=== HOW TO COMPLETE THIS TASK ===
Take the entries below and retype them exactly.

INFORMATION GIVEN below:

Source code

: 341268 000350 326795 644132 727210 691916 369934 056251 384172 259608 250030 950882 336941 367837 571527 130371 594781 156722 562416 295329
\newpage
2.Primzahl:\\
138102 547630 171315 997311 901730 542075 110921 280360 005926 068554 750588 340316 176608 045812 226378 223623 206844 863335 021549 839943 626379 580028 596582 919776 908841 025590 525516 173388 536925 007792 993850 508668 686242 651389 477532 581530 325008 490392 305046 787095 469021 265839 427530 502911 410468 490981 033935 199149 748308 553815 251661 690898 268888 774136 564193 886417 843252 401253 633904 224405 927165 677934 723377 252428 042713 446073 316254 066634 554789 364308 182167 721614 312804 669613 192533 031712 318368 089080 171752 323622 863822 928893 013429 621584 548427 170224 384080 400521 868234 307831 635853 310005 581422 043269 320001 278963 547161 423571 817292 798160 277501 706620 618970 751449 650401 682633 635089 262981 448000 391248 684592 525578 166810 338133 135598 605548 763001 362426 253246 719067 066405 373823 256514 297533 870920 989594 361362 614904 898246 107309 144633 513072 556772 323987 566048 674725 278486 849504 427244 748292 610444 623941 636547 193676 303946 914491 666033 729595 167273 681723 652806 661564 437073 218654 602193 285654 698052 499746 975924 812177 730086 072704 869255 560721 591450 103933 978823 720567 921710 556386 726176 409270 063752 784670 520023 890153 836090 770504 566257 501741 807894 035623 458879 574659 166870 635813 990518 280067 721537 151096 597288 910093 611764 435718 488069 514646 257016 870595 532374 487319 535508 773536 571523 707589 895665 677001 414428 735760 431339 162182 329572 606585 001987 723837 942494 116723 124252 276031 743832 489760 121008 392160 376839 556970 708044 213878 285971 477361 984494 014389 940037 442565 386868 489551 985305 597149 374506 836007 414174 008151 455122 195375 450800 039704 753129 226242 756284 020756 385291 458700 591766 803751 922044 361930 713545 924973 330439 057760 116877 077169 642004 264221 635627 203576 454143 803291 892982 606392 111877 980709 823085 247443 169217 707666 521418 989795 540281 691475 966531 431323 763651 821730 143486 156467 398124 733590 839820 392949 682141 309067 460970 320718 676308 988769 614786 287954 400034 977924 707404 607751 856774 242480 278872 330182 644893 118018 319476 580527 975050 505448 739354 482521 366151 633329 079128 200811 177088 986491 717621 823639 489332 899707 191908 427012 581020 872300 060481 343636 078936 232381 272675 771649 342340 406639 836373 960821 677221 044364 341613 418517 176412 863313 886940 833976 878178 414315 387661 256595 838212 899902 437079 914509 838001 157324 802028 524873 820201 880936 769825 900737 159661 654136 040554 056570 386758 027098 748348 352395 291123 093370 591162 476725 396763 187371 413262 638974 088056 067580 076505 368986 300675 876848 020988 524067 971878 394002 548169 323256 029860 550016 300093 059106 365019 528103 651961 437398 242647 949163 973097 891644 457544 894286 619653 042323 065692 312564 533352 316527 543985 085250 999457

End of INFORMATION GIVEN.

=== SOLUTION ===
Source code

: 341268 000350 326795 644132 727210 691916 369934 056251 384172 259608 250030 950882 336941 367837 571527 130371 594781 156722 562416 295329
\newpage
2.Primzahl:\\
138102 547630 171315 997311 901730 542075 110921 280360 005926 068554 750588 340316 176608 045812 226378 223623 206844 863335 021549 839943 626379 580028 596582 919776 908841 025590 525516 173388 536925 007792 993850 508668 686242 651389 477532 581530 325008 490392 305046 787095 469021 265839 427530 502911 410468 490981 033935 199149 748308 553815 251661 690898 268888 774136 564193 886417 843252 401253 633904 224405 927165 677934 723377 252428 042713 446073 316254 066634 554789 364308 182167 721614 312804 669613 192533 031712 318368 089080 171752 323622 863822 928893 013429 621584 548427 170224 384080 400521 868234 307831 635853 310005 581422 043269 320001 278963 547161 423571 817292 798160 277501 706620 618970 751449 650401 682633 635089 262981 448000 391248 684592 525578 166810 338133 135598 605548 763001 362426 253246 719067 066405 373823 256514 297533 870920 989594 361362 614904 898246 107309 144633 513072 556772 323987 566048 674725 278486 849504 427244 748292 610444 623941 636547 193676 303946 914491 666033 729595 167273 681723 652806 661564 437073 218654 602193 285654 698052 499746 975924 812177 730086 072704 869255 560721 591450 103933 978823 720567 921710 556386 726176 409270 063752 784670 520023 890153 836090 770504 566257 501741 807894 035623 458879 574659 166870 635813 990518 280067 721537 151096 597288 910093 611764 435718 488069 514646 257016 870595 532374 487319 535508 773536 571523 707589 895665 677001 414428 735760 431339 162182 329572 606585 001987 723837 942494 116723 124252 276031 743832 489760 121008 392160 376839 556970 708044 213878 285971 477361 984494 014389 940037 442565 386868 489551 985305 597149 374506 836007 414174 008151 455122 195375 450800 039704 753129 226242 756284 020756 385291 458700 591766 803751 922044 361930 713545 924973 330439 057760 116877 077169 642004 264221 635627 203576 454143 803291 892982 606392 111877 980709 823085 247443 169217 707666 521418 989795 540281 691475 966531 431323 763651 821730 143486 156467 398124 733590 839820 392949 682141 309067 460970 320718 676308 988769 614786 287954 400034 977924 707404 607751 856774 242480 278872 330182 644893 118018 319476 580527 975050 505448 739354 482521 366151 633329 079128 200811 177088 986491 717621 823639 489332 899707 191908 427012 581020 872300 060481 343636 078936 232381 272675 771649 342340 406639 836373 960821 677221 044364 341613 418517 176412 863313 886940 833976 878178 414315 387661 256595 838212 899902 437079 914509 838001 157324 802028 524873 820201 880936 769825 900737 159661 654136 040554 056570 386758 027098 748348 352395 291123 093370 591162 476725 396763 187371 413262 638974 088056 067580 076505 368986 300675 876848 020988 524067 971878 394002 548169 323256 029860 550016 300093 059106 365019 528103 651961 437398 242647 949163 973097 891644 457544 894286 619653 042323 065692 312564 533352 316527 543985 085250 999457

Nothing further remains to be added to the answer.